It should really be “breakfast-lunch”, but the Saturday morning laissez faire contracts it to a leisurely “brunch”.

It’s this very un-stuffy, “anything goes” attitude that has made brunch a regular weekend fixture.

However, just north of Auckland, a couple of companies have found a way to elevate this meal of convenience to new levels.

I meet Sofia Ambler on the tarmac of Heletranz. She’s extremely excited about the prospect of her first “heli-brunch”.

She adds another word to the growing portmanteau, which should by all rights be “helicopter-breakfast-lunch”, as leisurely as one might stroll in to a cafe with the weekend papers.

But there’s no way to be relaxed about this.

Heli-brunch: yes, that’s right, as in taking an $18,000 eurocopter ec-130 to a meal that’s the dining equivalent of wearing your pyjamas to the shops.

“If not a world first, it’s a first for New Zealand,” she says.

Ambler set up Heletranz with her helicopter-pilot husband, John. The Amblers built the company from the ground up, and it is a family business of sorts and today their young daughters are also spending Saturday at the heliport.

But don’t be fooled. This is no backyard enterprise.

Next year will be the helicopter touring agency’s 30th year of operation. In that time they have done everything from providing aerial photography for The Lord of the Rings to whisking celebrities away to secret beaches.

There’s a huge range of jobs, from $150 fly-overs to $15,000 helicopter safaris.
A highlight came last year, when the company flew Barack Obama to his golfing engagement at Kauri Cliffs.

“Definitely a career highlight,” says Ambler. “He’s welcome back to New Zealand any time.”

From Heletranz it’s up in the air, from one over-achieving home-grown business to another.
Buzzing down on the lawns of The Hunting Lodge, we meet chef Des Harris. This restaurant, out in the pastures of Kumeu, is his latest project.

Harris made his name in Clooney, spending eight years as executive chef to Auckland’s fine dining icon, but for The Hunting Lodge he’s gone back to the earth – quite literally.

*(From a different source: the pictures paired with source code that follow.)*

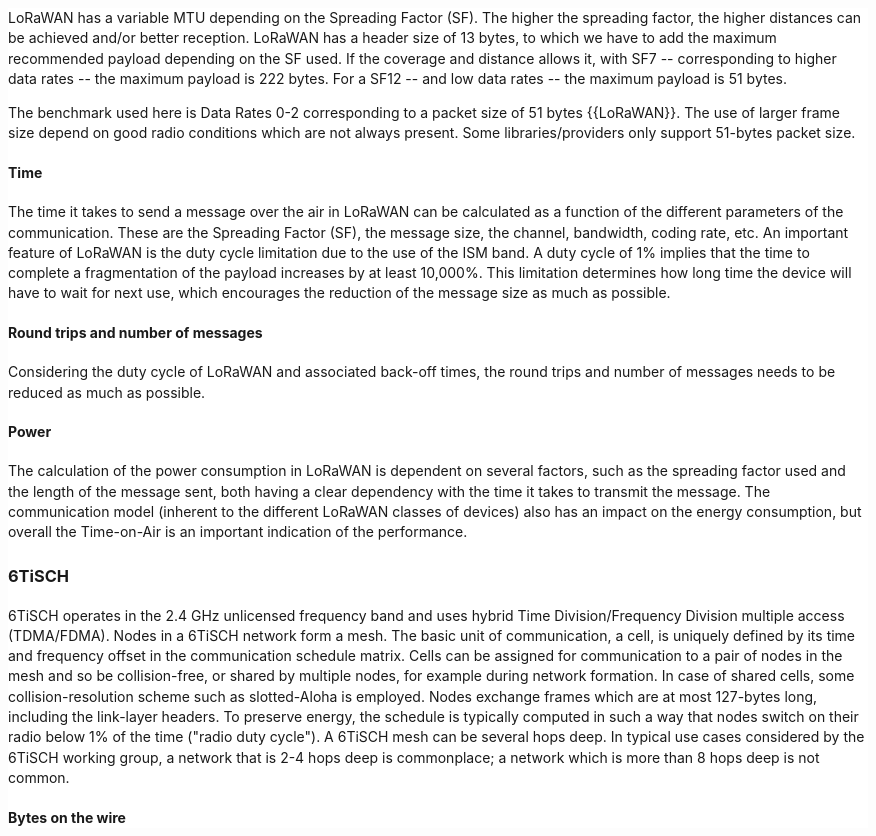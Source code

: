 LoRaWAN has a variable MTU depending on the Spreading Factor (SF). The higher the spreading factor, the higher distances can be achieved and/or better reception. LoRaWAN has a header size of 13 bytes, to which we have to add the maximum recommended payload depending on the SF used. If the coverage and distance allows it, with SF7 -- corresponding to higher data rates -- the maximum payload is 222 bytes. For a SF12 -- and low data rates -- the maximum payload is 51 bytes. 

The benchmark used here is Data Rates 0-2 corresponding to a packet size of 51 bytes {{LoRaWAN}}. The use of larger frame size depend on good radio conditions which are not always present. Some libraries/providers only support 51-bytes packet size.


#### Time

The time it takes to send a message over the air in LoRaWAN can be calculated as a function of the different parameters of the communication. These are the Spreading Factor (SF), the message size, the channel, bandwidth, coding rate, etc. An important feature of LoRaWAN is the duty cycle limitation due to the use of the ISM band. A duty cycle of 1% implies that the time to complete a fragmentation of the payload increases by at least 10,000%. This limitation determines how long time the device will have to wait for next use, which encourages the reduction of the message size as much as possible.


#### Round trips and number of messages

Considering the duty cycle of LoRaWAN and associated back-off times, the round trips and number of messages needs to be reduced as much as possible.


#### Power

The calculation of the power consumption in LoRaWAN is dependent on several factors, such as the spreading factor used and the length of the message sent, both having a clear dependency with the time it takes to transmit the message. The communication model (inherent to the different LoRaWAN classes of devices) also has an impact on the energy consumption, but overall the Time-on-Air is an important indication of the performance.


### 6TiSCH

6TiSCH operates in the 2.4 GHz unlicensed frequency band and uses hybrid Time Division/Frequency Division multiple access (TDMA/FDMA).
Nodes in a 6TiSCH network form a mesh.
The basic unit of communication, a cell, is uniquely defined by its time and frequency offset in the communication schedule matrix.
Cells can be assigned for communication to a pair of nodes in the mesh and so be collision-free, or shared by multiple nodes, for example during network formation.
In case of shared cells, some collision-resolution scheme such as slotted-Aloha is employed.
Nodes exchange frames which are at most 127-bytes long, including the link-layer headers.
To preserve energy, the schedule is typically computed in such a way that nodes switch on their radio below 1% of the time ("radio duty cycle").
A 6TiSCH mesh can be several hops deep.
In typical use cases considered by the 6TiSCH working group, a network that is 2-4 hops deep is commonplace; a network which is more than 8 hops deep is not common.

#### Bytes on the wire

With a resident permaculturalist, he has been able to achieve a close control on everything, from the produce on the table to the soil it’s grown in.

Though The Hunting Lodge is just half an hour up the motorway from Auckland, Harris has already welcomed a couple of parties by helicopter.

“It’s quite a way to arrive.”

Though The Hunting Lodge and its food is accessible in all meanings of the word, it seems people are willing to travel for the experience.

Harris is getting used to welcoming guests out of their aircraft to “get their hands dirty”, with garden tours and give-it-a-go crowd blend wines.

“People like a real experience, and that’s what Kiwis are really good at doing,” he says.

His new restaurant still has the fine dining pedigree but at The Hunting Lodge Harris can offer the kind of food that you’d never have been served at Clooney.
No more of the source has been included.